“Hey, you old Smoky Mountain hillbilly. How are you?” That’s how a midwestern friend greets me when he phones.
“That dumb hillbilly. He’ll never figure it out.” That’s how a former co-worker once referenced me when he didn’t know I was listening.
Two uses of the word ‘hillbilly’: one friendly, one insulting.
That adage we’re told in childhood, “Sticks and stones may break my bones, but words can never hurt me,” simply isn’t true. Words matter. There’s even a Words Matter Movement.
It’s not only the words we use, but how we use them. ‘Hillbilly” is but one example. No one knows the exact origin of the term. It came into use sometime in the late 1800s as a description of people from mainly the Appalachian and Ozark mountains. With the passage of time and an increasingly mobile society, the word spread across the country and came to describe primarily rural and mostly poor people.
One early definition appeared in 1900 in the New York Journal newspaper: “A Hill-Billy is a free and untrammeled white citizen who lives in the hills, has no means to speak of, dresses as he can, talks as he pleases, drinks whiskey when he gets it, and fires off his revolver as the fancy takes him.” Not exactly complimentary.
One way the word entered common use was through music. In the early 1900s, the first recordings of string music were by musicians mostly from the Appalachian hills. I guess it was natural to call it hillbilly music. There was even an early string band called Billy Hill and the Hillbillies.

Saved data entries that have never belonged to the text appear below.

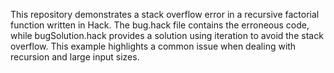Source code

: This repository demonstrates a stack overflow error in a recursive factorial function written in Hack.  The bug.hack file contains the erroneous code, while bugSolution.hack provides a solution using iteration to avoid the stack overflow.  This example highlights a common issue when dealing with recursion and large input sizes.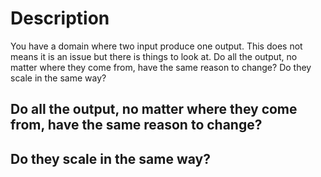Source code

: # Description
You have a domain where two input produce one output.
This does not means it is an issue but there is things to look at.
Do all the output, no matter where they come from, have the same reason to change?
Do they scale in the same way?

## Do all the output, no matter where they come from, have the same reason to change?

## Do they scale in the same way?
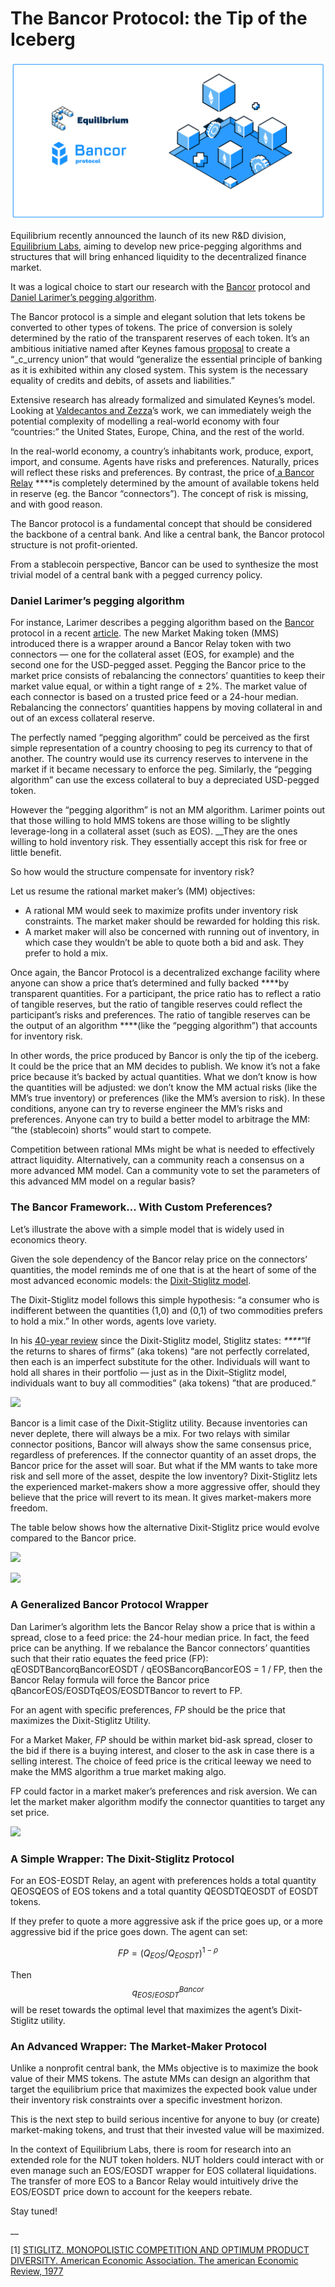 # The Bancor Protocol: the Tip of the Iceberg

![](../.gitbook/assets/image%20%283%29.png)

Equilibrium recently announced the launch of its new R&D division, [Equilibrium Labs](https://equilab.io/), aiming to develop new price-pegging algorithms and structures that will bring enhanced liquidity to the decentralized finance market.  


It was a logical choice to start our research with the [Bancor](https://about.bancor.network/) protocol and [Daniel Larimer’s pegging algorithm](https://medium.com/@bytemaster/high-liquidity-price-pegged-token-algorithm-d86d71188162).  


The Bancor protocol is a simple and elegant solution that lets tokens be converted to other types of tokens. The price of conversion is solely determined by the ratio of the transparent reserves of each token. It’s an ambitious initiative named after Keynes famous [proposal](http://imsreform.imf.org/reserve/pdf/keynesplan.pdf) to create a “_c_urrency union” that would “generalize the essential principle of banking as it is exhibited within any closed system. This system is the necessary equality of credits and debits, of assets and liabilities.”  


Extensive research has already formalized and simulated Keynes’s model. Looking at [Valdecantos and Zezza](http://models.sfc-models.net/vz2015/models.pdf)’s work, we can immediately weigh the potential complexity of modelling a real-world economy with four “countries:” the United States, Europe, China, and the rest of the world.  


In the real-world economy, a country’s inhabitants work, produce, export, import, and consume. Agents have risks and preferences. Naturally, prices will reflect these risks and preferences. By contrast, the price of[ a Bancor Relay](https://blog.bancor.network/how-bancor-relays-work-c712a374374f) ****is completely determined by the amount of available tokens held in reserve \(eg. the Bancor “connectors”\). The concept of risk is missing, and with good reason.  


The Bancor protocol is a fundamental concept that should be considered the backbone of a central bank. And like a central bank, the Bancor protocol structure is not profit-oriented.  


From a stablecoin perspective, Bancor can be used to synthesize the most trivial model of a central bank with a pegged currency policy.  


### Daniel Larimer’s pegging algorithm 

For instance, Larimer describes a pegging algorithm based on the [Bancor](https://storage.googleapis.com/website-bancor/2018/04/01ba8253-bancor_protocol_whitepaper_en.pdf) protocol in a recent [article](https://medium.com/@bytemaster/high-liquidity-price-pegged-token-algorithm-d86d71188162). The new Market Making token \(MMS\) introduced there is a wrapper around a Bancor Relay token with two connectors — one for the collateral asset \(EOS, for example\) and the second one for the USD-pegged asset. Pegging the Bancor price to the market price consists of rebalancing the connectors’ quantities to keep their market value equal, or within a tight range of ± 2%. The market value of each connector is based on a trusted price feed or a 24-hour median. Rebalancing the connectors’ quantities happens by moving collateral in and out of an excess collateral reserve.  


The perfectly named “pegging algorithm” could be perceived as the first simple representation of a country choosing to peg its currency to that of another. The country would use its currency reserves to intervene in the market if it became necessary to enforce the peg. Similarly, the “pegging algorithm” can use the excess collateral to buy a depreciated USD-pegged token.  


However the “pegging algorithm” is not an MM algorithm. Larimer points out that those willing to hold MMS tokens are those willing to be slightly leverage-long in a collateral asset \(such as EOS\). __They are the ones willing to hold inventory risk. They essentially accept this risk for free or little benefit.  


So how would the structure compensate for inventory risk?  


Let us resume the rational market maker’s \(MM\) objectives:  


* A rational MM would seek to maximize profits under inventory risk constraints. The market maker should be rewarded for holding this risk. 
* A market maker will also be concerned with running out of inventory, in which case they wouldn’t be able to quote both a bid and ask. They prefer to hold a mix. 

Once again, the Bancor Protocol is a decentralized exchange facility where anyone can show a price that’s determined and fully backed ****by transparent quantities. For a participant, the price ratio has to reflect a ratio of tangible reserves, but the ratio of tangible reserves could reflect the participant’s risks and preferences. The ratio of tangible reserves can be the output of an algorithm ****\(like the “pegging algorithm”\) that accounts for inventory risk.  


In other words, the price produced by Bancor is only the tip of the iceberg. It could be the price that an MM decides to publish. We know it’s not a fake price because it’s backed by actual quantities. What we don’t know is how the quantities will be adjusted: we don’t know the MM actual risks \(like the MM’s true inventory\) or preferences \(like the MM’s aversion to risk\). In these conditions, anyone can try to reverse engineer the MM’s risks and preferences. Anyone can try to build a better model to arbitrage the MM: “the \(stablecoin\) shorts” would start to compete.  


Competition between rational MMs might be what is needed to effectively attract liquidity. Alternatively, can a community reach a consensus on a more advanced MM model. Can a community vote to set the parameters of this advanced MM model on a regular basis?  


### The Bancor Framework... With Custom Preferences?  <a id="the-bancor-framework-with-custom-preferences"></a>

Let’s illustrate the above with a simple model that is widely used in economics theory.  


Given the sole dependency of the Bancor relay price on the connectors’ quantities, the model reminds me of one that is at the heart of some of the most advanced economic models: the [Dixit-Stiglitz model](https://www.brown.edu/Departments/Economics/Faculty/Matthew_Turner/ec2410/readings/Dixit_Stiglitz_AER_1977.pdf).  


The Dixit-Stiglitz model follows this simple hypothesis: “a consumer who is indifferent between the quantities \(1,0\) and \(0,1\) of two commodities prefers to hold a mix.” In other words, agents love variety.  


In his [40-year review](https://www8.gsb.columbia.edu/faculty/jstiglitz/sites/jstiglitz/files/Monopolistic%20Competition%2C%20he%20Dixit-Stiglitz%20Model....pdf) since the Dixit-Stiglitz model, Stiglitz states: _****_“If the returns to shares of firms” \(aka tokens\) “are not perfectly correlated, then each is an imperfect substitute for the other. Individuals will want to hold all shares in their portfolio — just as in the Dixit–Stiglitz model, individuals want to buy all commodities” \(aka tokens\) ”that are produced.”  


![](https://blog.eosdt.com/content/images/2019/07/1graph.png)

Bancor is a limit case of the Dixit-Stiglitz utility. Because inventories can never deplete, there will always be a mix. For two relays with similar connector positions, Bancor will always show the same consensus price, regardless of preferences. If the connector quantity of an asset drops, the Bancor price for the asset will soar. But what if the MM wants to take more risk and sell more of the asset, despite the low inventory? Dixit-Stiglitz lets the experienced market-makers show a more aggressive offer, should they believe that the price will revert to its mean. It gives market-makers more freedom.  


The table below shows how the alternative Dixit-Stiglitz price would evolve compared to the Bancor price.  


![](https://blog.eosdt.com/content/images/2019/07/4graph.png)

![](https://blog.eosdt.com/content/images/2019/07/2graph.png)

### A Generalized Bancor Protocol Wrapper  <a id="a-generalized-bancor-protocol-wrapper"></a>

Dan Larimer’s algorithm lets the Bancor Relay show a price that is within a spread, close to a feed price: the 24-hour median price. In fact, the feed price can be anything. If we rebalance the Bancor connectors’ quantities such that their ratio equates the feed price \(FP\): qEOSDTBancorqBancorEOSDT / qEOSBancorqBancorEOS = 1 / FP, then the Bancor Relay formula will force the Bancor price qBancorEOS/EOSDTqEOS/EOSDTBancor to revert to FP.

For an agent with specific preferences, _FP_ should be the price that maximizes the Dixit-Stiglitz Utility.

For a Market Maker, _FP_ should be within market bid-ask spread, closer to the bid if there is a buying interest, and closer to the ask in case there is a selling interest. The choice of feed price is the critical leeway we need to make the MMS algorithm a true market making algo.

FP could factor in a market maker’s preferences and risk aversion. We can let the market maker algorithm modify the connector quantities to target any set price.  


![](https://lh6.googleusercontent.com/nFdo8YywipAqQZGPNK7OWPL1bzbJ4eJDb68t2nPp29CswxQmnGWaI-NoeGsk117IaZPvlVlkD9p0Zdo1ql-5gVRIS_UPgMvDISu0kRiY_Ps3x47e8RTxxfxiHwou9onzgcLxqT_-)

### A Simple Wrapper: The Dixit-Stiglitz Protocol  <a id="a-simple-wrapper-the-dixit-stiglitz-protocol"></a>

For an EOS-EOSDT Relay, an agent with preferences holds a total quantity QEOSQEOS of EOS tokens and a total quantity QEOSDTQEOSDT of EOSDT tokens.

If they prefer to quote a more aggressive ask if the price goes up, or a more aggressive bid if the price goes down. The agent can set:  


$$ FP = (Q_{EOS}/Q_{EOSDT})^{1−ρ}$$

Then $$ q^{Bancor}_{EOS/EOSDT}$$ will be reset towards the optimal level that maximizes the agent’s Dixit-Stiglitz utility.

### An Advanced Wrapper: The Market-Maker Protocol  <a id="an-advanced-wrapper-the-market-maker-protocol"></a>

Unlike a nonprofit central bank, the MMs objective is to maximize the book value of their MMS tokens. The astute MMs can design an algorithm that target the equilibrium price that maximizes the expected book value under their inventory risk constraints over a specific investment horizon.  


This is the next step to build serious incentive for anyone to buy \(or create\) market-making tokens, and trust that their invested value will be maximized.  


In the context of Equilibrium Labs, there is room for research into an extended role for the NUT token holders. NUT holders could interact with or even manage such an EOS/EOSDT wrapper for EOS collateral liquidations. The transfer of more EOS to a Bancor Relay would intuitively drive the EOS/EOSDT price down to account for the keepers rebate.  


Stay tuned!  


\_\_

\[1\] [STIGLITZ. MONOPOLISTIC COMPETITION AND OPTIMUM PRODUCT DIVERSITY. American Economic Association. The american Economic Review, 1977](https://www.brown.edu/Departments/Economics/Faculty/Matthew_Turner/ec2410/readings/Dixit_Stiglitz_AER_1977.pdf)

The hillbilly moniker was common into the 1950s. Early in Elvis Presley’s career, he was billed as the Hillbilly Cat. But as the population, including singers and musicians, became more educated and culturally aware, many began to resent the word and the stereotype it represented. Hillbilly music became Country and Western, and then simply Country, which is what the genre is called today.
Stereotypes don’t die easily, though, and television hasn’t helped, giving us shows like “The Beverly Hillbillies” and “Hee Haw” and, to a lesser extent, “The Andy Griffith Show.” In the first season of Andy Griffith, Andy talks in an exaggerated ‘hillbilly’ accent. In their memoir “The Boys,” by Ron (Opie) and Clint (Leon) Howard, Ron says Andy made a conscious effort after that first season to move away from the hillbilly image. But the show’s creators still entertained us with Ernest T. Bass, the Darlings, and, of course, Otis.
The stereotype was also prominent in the 1972 movie “Deliverance.” The movie’s soundtrack produced a huge hit titled “Dueling Banjos.” Written by Arthur Smith, he recorded it under the title “Feuding Banjos” in 1955 with Haywood County native, five-string banjo player Don Reno. The composition was used in the movie without Smith’s permission, and he sued, winning a significant settlement that included songwriting credit and royalties. Supposedly, when Smith brought suit, a Warner Brothers lawyer referred to him as “some hillbilly from North Carolina who claims he wrote ‘Dueling Banjos’.”
Because the birthplaces of country music stars, including Loretta Lynn, Dwight Yocum, Patty Loveless, Billy Ray Cyrus, Chris Stapleton, and others, line US Highway 23 in Eastern Kentucky, the highway is informally called the Hillbilly Highway. Some towns now have Hillbilly Days. Maggie Valley recently held their Hillbilly Jam fundraiser. J.D. Vance’s book “Hillbilly Elegy” was a bestseller. Country music now has a sub-genre called New Hillbilly.
So that word – hillbilly – ain’t gonna die; it’s even being embraced. That doesn’t mean it can’t still carry a sting.
We’re all guilty of sometimes speaking before we consider the possible impact of our words. But we can change that. The Words Matter Movement “involves being a practitioner of careful, thoughtful, and deliberate communication.”
So, go ahead. Call me a hillbilly. But be mindful of how you say it and the adjective you place before it.
And as my former co-worker soon learned, this hillbilly did figure it out.